People who actually measure EU ROI usually report extremely high levels of failed investment. In fact EU spending is notoriously corrupt and famous for yielding negative ROI. Here's some stories about Cornwall, one of the poorest parts of the UK and one of the poorer regions in the EU.
EU "invested" 465 million pounds to create jobs. It was meant to create 10,000 new jobs for a cost of £46,500 per job, but actually only created 3,557 jobs. "You've got some absolutely damning statistics, for example in the research and development fund, the cost per job was £160,000 per person."
It would literally have been a better use of money to pay people an average wage to do nothing whatsoever - UBI for real. Instead it was spent on things they called "investments" that would never have worked if you'd pitched them to a bank and tried to get a normal loan.
And he suggested that there had been a lack of analysis of whether individual programmes had achieved what they set out to do. He said that the impact of schemes was “rarely considered” and said that there was little attempt to explain how EU funding would provide a financial benefit and no consideration of “how are we going to turn 10million into 60m”. Mr Parkins said that while most organisations would have to demonstrate that there would be “more money coming out than they are putting in” that had been lacking with the EU funding.

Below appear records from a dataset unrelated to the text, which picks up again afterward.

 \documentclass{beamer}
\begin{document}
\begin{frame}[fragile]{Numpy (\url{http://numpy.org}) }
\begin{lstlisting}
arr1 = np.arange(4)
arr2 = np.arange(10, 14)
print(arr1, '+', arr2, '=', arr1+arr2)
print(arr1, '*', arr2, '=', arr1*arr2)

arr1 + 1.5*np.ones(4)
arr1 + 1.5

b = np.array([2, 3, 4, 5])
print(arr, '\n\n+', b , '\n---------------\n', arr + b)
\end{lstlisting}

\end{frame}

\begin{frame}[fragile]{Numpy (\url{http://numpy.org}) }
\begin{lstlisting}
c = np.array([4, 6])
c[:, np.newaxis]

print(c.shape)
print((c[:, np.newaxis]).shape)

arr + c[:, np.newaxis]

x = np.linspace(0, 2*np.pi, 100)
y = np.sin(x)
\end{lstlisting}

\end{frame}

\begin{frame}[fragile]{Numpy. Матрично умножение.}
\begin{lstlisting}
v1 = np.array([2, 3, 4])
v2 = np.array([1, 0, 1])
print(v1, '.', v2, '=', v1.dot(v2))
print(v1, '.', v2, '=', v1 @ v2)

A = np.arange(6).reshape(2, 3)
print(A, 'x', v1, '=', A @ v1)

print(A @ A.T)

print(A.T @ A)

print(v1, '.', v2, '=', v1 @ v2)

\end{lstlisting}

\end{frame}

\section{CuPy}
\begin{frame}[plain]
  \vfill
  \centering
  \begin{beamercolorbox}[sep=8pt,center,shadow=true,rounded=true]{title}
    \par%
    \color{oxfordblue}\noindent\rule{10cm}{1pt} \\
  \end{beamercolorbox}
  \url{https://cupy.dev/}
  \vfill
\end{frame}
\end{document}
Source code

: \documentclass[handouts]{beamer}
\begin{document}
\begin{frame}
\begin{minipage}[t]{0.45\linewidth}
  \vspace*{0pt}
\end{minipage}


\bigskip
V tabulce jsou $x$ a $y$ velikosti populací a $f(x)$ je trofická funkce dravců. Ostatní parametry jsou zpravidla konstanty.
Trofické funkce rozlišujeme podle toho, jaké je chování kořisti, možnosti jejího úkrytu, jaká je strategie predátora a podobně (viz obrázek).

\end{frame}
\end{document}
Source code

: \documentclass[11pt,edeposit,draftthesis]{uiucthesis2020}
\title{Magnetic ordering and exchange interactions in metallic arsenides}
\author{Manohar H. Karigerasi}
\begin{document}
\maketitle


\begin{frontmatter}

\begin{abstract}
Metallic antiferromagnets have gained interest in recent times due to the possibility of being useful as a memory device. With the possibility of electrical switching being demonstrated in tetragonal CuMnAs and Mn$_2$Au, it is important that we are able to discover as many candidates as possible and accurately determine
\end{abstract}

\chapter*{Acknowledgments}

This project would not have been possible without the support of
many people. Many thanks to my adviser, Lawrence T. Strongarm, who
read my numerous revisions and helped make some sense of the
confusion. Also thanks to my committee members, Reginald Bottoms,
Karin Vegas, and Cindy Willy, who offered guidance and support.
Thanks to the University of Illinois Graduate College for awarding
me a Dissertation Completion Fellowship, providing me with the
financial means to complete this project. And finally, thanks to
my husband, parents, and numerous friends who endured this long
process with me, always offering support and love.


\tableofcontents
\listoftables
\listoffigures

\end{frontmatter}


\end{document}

He also claims a lot of the funds go to public sector agencies or NGOs that are optimised for receiving grant funding.
The auditors reported 22 cases of suspected fraud to OLAF, the EU’s fraud investigators. They included suspected conflicts of interest and “the artificial creation of conditions to receive subsidy” .... In Greece, an EU-funded sewerage network project has remained unused nearly a decade after it was launched after the local government failed to connect it to private homes.